Information Entropy’s namesake is a similar concept in statistical mechanics where entropy can be understood as a measure of disorder of gas molecules in a room, for instance. The more neatly arranged the  molecules are, the lower entropy configuration they have and vice-versa.

Shannon  initially used the term “uncertainty” until John von Neumann suggested  “Entropy” noting that the same concept and similar formula had been used  by physicist already and “more [importantly], nobody [knew] what  entropy really [was], so in a debate [he would] always have the  advantage”.

Much  of the development of Information Theory since Shannon’s paper has been  around data compression and error correcting codes. Entropy is quite  tightly related to compression. Put simply, the higher the entropy of  some data, the harder it is to squeeze pack it.

Why are you so interested in information entropy?

I first learnt about entropy while studying computer science at university.

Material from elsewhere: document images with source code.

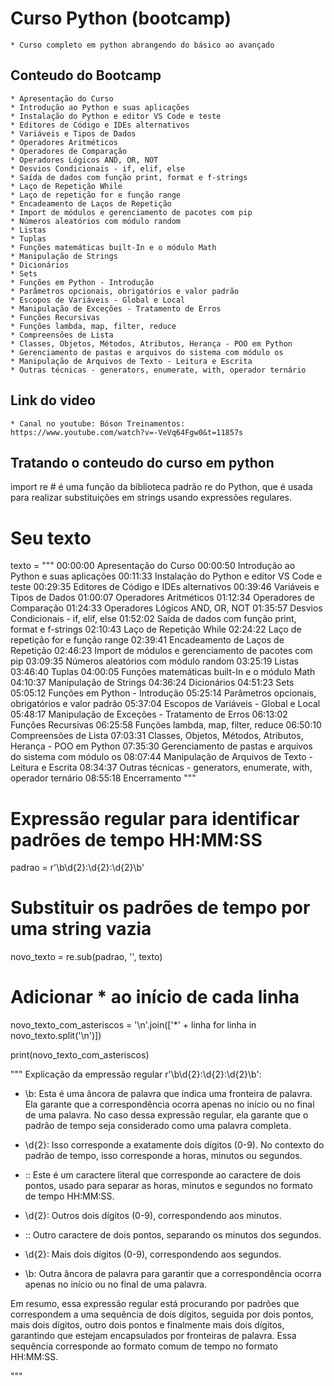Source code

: # Curso  Python (bootcamp)

    * Curso completo em python abrangendo do básico ao avançado 

## Conteudo do Bootcamp

    * Apresentação do Curso
    * Introdução ao Python e suas aplicações
    * Instalação do Python e editor VS Code e teste
    * Editores de Código e IDEs alternativos
    * Variáveis e Tipos de Dados
    * Operadores Aritméticos
    * Operadores de Comparação
    * Operadores Lógicos AND, OR, NOT
    * Desvios Condicionais - if, elif, else
    * Saída de dados com função print, format e f-strings
    * Laço de Repetição While
    * Laço de repetição for e função range
    * Encadeamento de Laços de Repetição
    * Import de módulos e gerenciamento de pacotes com pip
    * Números aleatórios com módulo random
    * Listas
    * Tuplas
    * Funções matemáticas built-In e o módulo Math
    * Manipulação de Strings
    * Dicionários
    * Sets
    * Funções em Python - Introdução
    * Parâmetros opcionais, obrigatórios e valor padrão
    * Escopos de Variáveis - Global e Local
    * Manipulação de Exceções - Tratamento de Erros
    * Funções Recursivas
    * Funções lambda, map, filter, reduce
    * Compreensões de Lista
    * Classes, Objetos, Métodos, Atributos, Herança - POO em Python
    * Gerenciamento de pastas e arquivos do sistema com módulo os
    * Manipulação de Arquivos de Texto - Leitura e Escrita
    * Outras técnicas - generators, enumerate, with, operador ternário


## Link do video

    * Canal no youtube: Bóson Treinamentos:  https://www.youtube.com/watch?v=-VeVq64Fgw0&t=11857s

## Tratando o conteudo do curso em python

import re # é uma função da biblioteca padrão re do Python, que é usada para realizar substituições em strings usando expressões regulares.

# Seu texto
texto = """
00:00:00 Apresentação do Curso
00:00:50 Introdução ao Python e suas aplicações
00:11:33 Instalação do Python e editor VS Code e teste
00:29:35 Editores de Código e IDEs alternativos
00:39:46 Variáveis e Tipos de Dados
01:00:07 Operadores Aritméticos
01:12:34 Operadores de Comparação
01:24:33 Operadores Lógicos AND, OR, NOT
01:35:57 Desvios Condicionais - if, elif, else
01:52:02 Saída de dados com função print, format e f-strings
02:10:43 Laço de Repetição While
02:24:22 Laço de repetição for e função range
02:39:41 Encadeamento de Laços de Repetição
02:46:23 Import de módulos e gerenciamento de pacotes com pip
03:09:35 Números aleatórios com módulo random
03:25:19 Listas
03:46:40 Tuplas
04:00:05 Funções matemáticas built-In e o módulo Math
04:10:37 Manipulação de Strings
04:36:24 Dicionários
04:51:23 Sets
05:05:12 Funções em Python - Introdução
05:25:14 Parâmetros opcionais, obrigatórios e valor padrão
05:37:04 Escopos de Variáveis - Global e Local
05:48:17 Manipulação de Exceções - Tratamento de Erros
06:13:02 Funções Recursivas
06:25:58 Funções lambda, map, filter, reduce
06:50:10 Compreensões de Lista
07:03:31 Classes, Objetos, Métodos, Atributos, Herança - POO em Python
07:35:30 Gerenciamento de pastas e arquivos do sistema com módulo os
08:07:44 Manipulação de Arquivos de Texto - Leitura e Escrita
08:34:37 Outras técnicas - generators, enumerate, with, operador ternário
08:55:18 Encerramento
"""

# Expressão regular para identificar padrões de tempo HH:MM:SS
padrao = r'\b\d{2}:\d{2}:\d{2}\b' 

# Substituir os padrões de tempo por uma string vazia
novo_texto = re.sub(padrao, '', texto)

# Adicionar * ao início de cada linha
novo_texto_com_asteriscos = '\n'.join(['*' + linha for linha in novo_texto.split('\n')])

print(novo_texto_com_asteriscos)

""" 
Explicação da empressão regular r'\b\d{2}:\d{2}:\d{2}\b':

* \b: Esta é uma âncora de palavra que indica uma fronteira de palavra. Ela garante que a correspondência ocorra apenas no início ou no final de uma palavra. No caso dessa expressão regular, ela garante que o padrão de tempo seja considerado como uma palavra completa.

* \d{2}: Isso corresponde a exatamente dois dígitos (0-9). No contexto do padrão de tempo, isso corresponde a horas, minutos ou segundos.

* :: Este é um caractere literal que corresponde ao caractere de dois pontos, usado para separar as horas, minutos e segundos no formato de tempo HH:MM:SS.

* \d{2}: Outros dois dígitos (0-9), correspondendo aos minutos.

* :: Outro caractere de dois pontos, separando os minutos dos segundos.

* \d{2}: Mais dois dígitos (0-9), correspondendo aos segundos.

* \b: Outra âncora de palavra para garantir que a correspondência ocorra apenas no início ou no final de uma palavra.

Em resumo, essa expressão regular está procurando por padrões que correspondem a uma sequência de dois dígitos, seguida por dois pontos, mais dois dígitos, outro dois pontos e finalmente mais dois dígitos, garantindo que estejam encapsulados por fronteiras de palavra. Essa sequência corresponde ao formato comum de tempo no formato HH:MM:SS.

"""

Back  then I didn’t really pick up on its profound reach. It wasn’t until  after my studies that I came across methods of finding “interesting”  data by solely looking at its entropy. I love data and if you ask anyone  who does, you’ll find that data is abundant, and most of it is just  noise. Filtering out noise is always a challenge and the measure of  entropy is a powerful tool to weed out the noise.

A  while back my colleague Andy did this Coffee + Math interview, and she  explored the beauty of when completely independent fields of  mathematics, are suddenly found to be related by an equation.

The incredible thing about entropy is that it connects seemingly unrelated disciplines — mathematics and natural language.

Mathematics is derived from pure logic and reasoning, whereas natural language evolved organically through usage. The  entropy of a piece of text can tell you the information density (or put  more simply, the amount of “fluff” in the text). It can tell you if  it’s a scientific paper or a novel. It might even tell you if it’s  written by a particular author. All of that, from a single number that’s mathematically calculated from individual letters of that text!

Pretty cool, huh?

Anything else interesting to add?

Music lyrics are actually really interesting when you think about them in the context of entropy.

Photo by Daniel Robert

I  really like songs with dense lyrics. So I decided to go about finding  such songs. One approach was to go through a set and eyeball which ones  qualify. Not very practical though, given how many songs are out there.  So as any good computer programmer would do, I wrote a program that  would calculate the entropy of a given lyrics. I then ran it across a  (not so comprehensive) selection of 200K song lyrics and sorted them by  highest to lowest entropy.

These were the top 5 dense lyrics (of 2K letters or more):

  1. Prologue by Frank Zappa
  2. That Evil Prince, by Frank Zappa
  3. N Fronta Ya’ Mama House, by Keak Da Sneak
  4. Leisureforce, by Aesop Rock
  5. 40 Acres, by Common Market

and these were the top 5 sparse lyrics:

  1. Wire Lurker, by D-Mode-D
  2. Nom Nom Nom Nom Nom Nom Nom, by Parry Gripp (my favorite)
  3. Honey, by Moby
  4. Take Me Away, by Eric Prydz
  5. Gangster Tripping, by Fatboy Slim

Despite  my love of dense lyrics, I’m much more likely to listen to ‘Honey’ than  ‘Prologue’. I can only speculate that something like taste, is far more  overpowering than simple measures such as entropy.